What to produce:
Filter the entries below down to the lines that hold "begin".

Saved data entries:
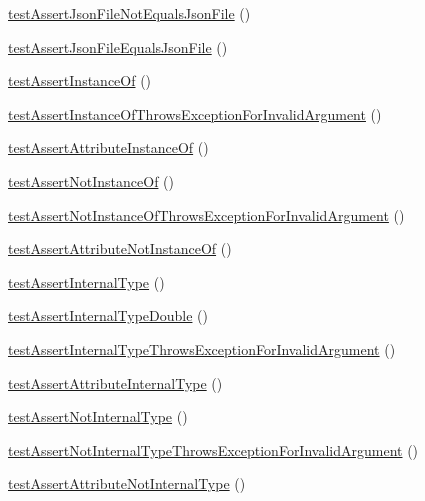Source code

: \begin{DoxyCompactItemize}
\item 
\mbox{\hyperlink{class_framework___assert_test_ab17659879aeb5329900ed756e23274eb}{test\+Assert\+Json\+File\+Not\+Equals\+Json\+File}} ()
\item 
\mbox{\hyperlink{class_framework___assert_test_a4f63341a43fff7dd0e57a83c19e276ed}{test\+Assert\+Json\+File\+Equals\+Json\+File}} ()
\item 
\mbox{\hyperlink{class_framework___assert_test_a28f3f0db2113ba5c1413fc673dccc36d}{test\+Assert\+Instance\+Of}} ()
\item 
\mbox{\hyperlink{class_framework___assert_test_a8d63307812c5edcb70108929f50d558f}{test\+Assert\+Instance\+Of\+Throws\+Exception\+For\+Invalid\+Argument}} ()
\item 
\mbox{\hyperlink{class_framework___assert_test_a0fe6d51b02d8855a948a94716947dec5}{test\+Assert\+Attribute\+Instance\+Of}} ()
\item 
\mbox{\hyperlink{class_framework___assert_test_a1a8a54bfad51fb2651c9a743115401c7}{test\+Assert\+Not\+Instance\+Of}} ()
\item 
\mbox{\hyperlink{class_framework___assert_test_a6b2762dc162f2cb7d0c57bfb02553633}{test\+Assert\+Not\+Instance\+Of\+Throws\+Exception\+For\+Invalid\+Argument}} ()
\item 
\mbox{\hyperlink{class_framework___assert_test_ab1f818e60e567f273e7e73f296c0d1aa}{test\+Assert\+Attribute\+Not\+Instance\+Of}} ()
\item 
\mbox{\hyperlink{class_framework___assert_test_a9f4b0b92b5dfeff83a5ab689049f3040}{test\+Assert\+Internal\+Type}} ()
\item 
\mbox{\hyperlink{class_framework___assert_test_af6e78ee5de46c70458750a4811a2d18d}{test\+Assert\+Internal\+Type\+Double}} ()
\item 
\mbox{\hyperlink{class_framework___assert_test_a6fdf160b763ba50ca7229df591246a3b}{test\+Assert\+Internal\+Type\+Throws\+Exception\+For\+Invalid\+Argument}} ()
\item 
\mbox{\hyperlink{class_framework___assert_test_aaf35b30be440b002100bb39a450106f7}{test\+Assert\+Attribute\+Internal\+Type}} ()
\item 
\mbox{\hyperlink{class_framework___assert_test_adfcd433fce64330cc752268fb9e4ce42}{test\+Assert\+Not\+Internal\+Type}} ()
\item 
\mbox{\hyperlink{class_framework___assert_test_a178f71558daf755bca6e1a114844286e}{test\+Assert\+Not\+Internal\+Type\+Throws\+Exception\+For\+Invalid\+Argument}} ()
\item 
\mbox{\hyperlink{class_framework___assert_test_a1f1bd05abb76b813505116e1a50d2f92}{test\+Assert\+Attribute\+Not\+Internal\+Type}} ()

\end{DoxyCompactItemize}
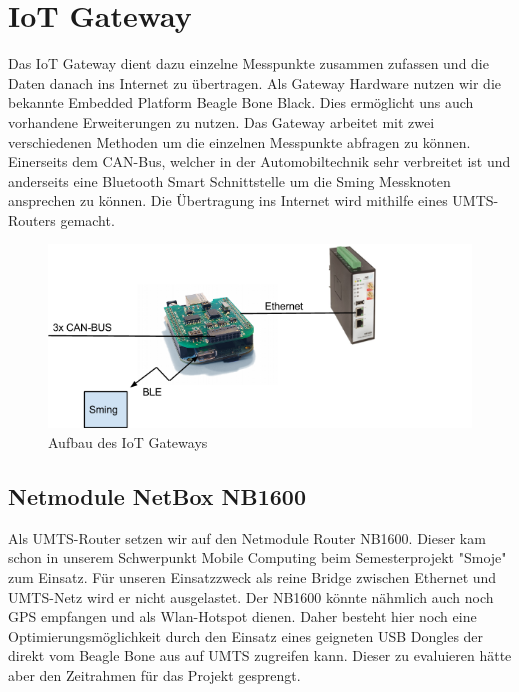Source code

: \chapter{IoT Gateway}\label{chap:iotgateway}

Das IoT Gateway dient dazu einzelne Messpunkte zusammen zufassen und die Daten danach ins Internet zu übertragen. Als Gateway Hardware nutzen wir die bekannte Embedded Platform Beagle Bone Black. Dies ermöglicht uns auch vorhandene Erweiterungen zu nutzen. Das Gateway arbeitet mit zwei verschiedenen Methoden um die einzelnen Messpunkte abfragen zu können. Einerseits dem CAN-Bus, welcher in der Automobiltechnik sehr verbreitet ist und anderseits eine Bluetooth Smart Schnittstelle um die Sming Messknoten ansprechen zu können. Die Übertragung ins Internet wird mithilfe eines UMTS-Routers gemacht.



\begin{figure}[hbtp]
    \center
    \includegraphics[width=\textwidth]{bilder/aufbau_in_auto.png}
    \caption{Aufbau des IoT Gateways}
    \label{fig:aufbau_iot_gateway}
\end{figure}

\section{Netmodule NetBox NB1600}\label{sec:netbox}
Als UMTS-Router setzen wir auf den Netmodule Router NB1600. Dieser kam schon in unserem Schwerpunkt Mobile Computing beim Semesterprojekt "Smoje" zum Einsatz. Für unseren Einsatzzweck als reine Bridge zwischen Ethernet und UMTS-Netz wird er nicht ausgelastet. Der NB1600 könnte nähmlich auch noch GPS empfangen und als Wlan-Hotspot dienen. Daher besteht hier noch eine Optimierungsmöglichkeit durch den Einsatz eines geigneten USB Dongles der direkt vom Beagle Bone aus auf UMTS zugreifen kann. Dieser zu evaluieren hätte aber den Zeitrahmen für das Projekt gesprengt.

Result for this task:
: \begin{DoxyCompactItemize}
\begin{figure}[hbtp]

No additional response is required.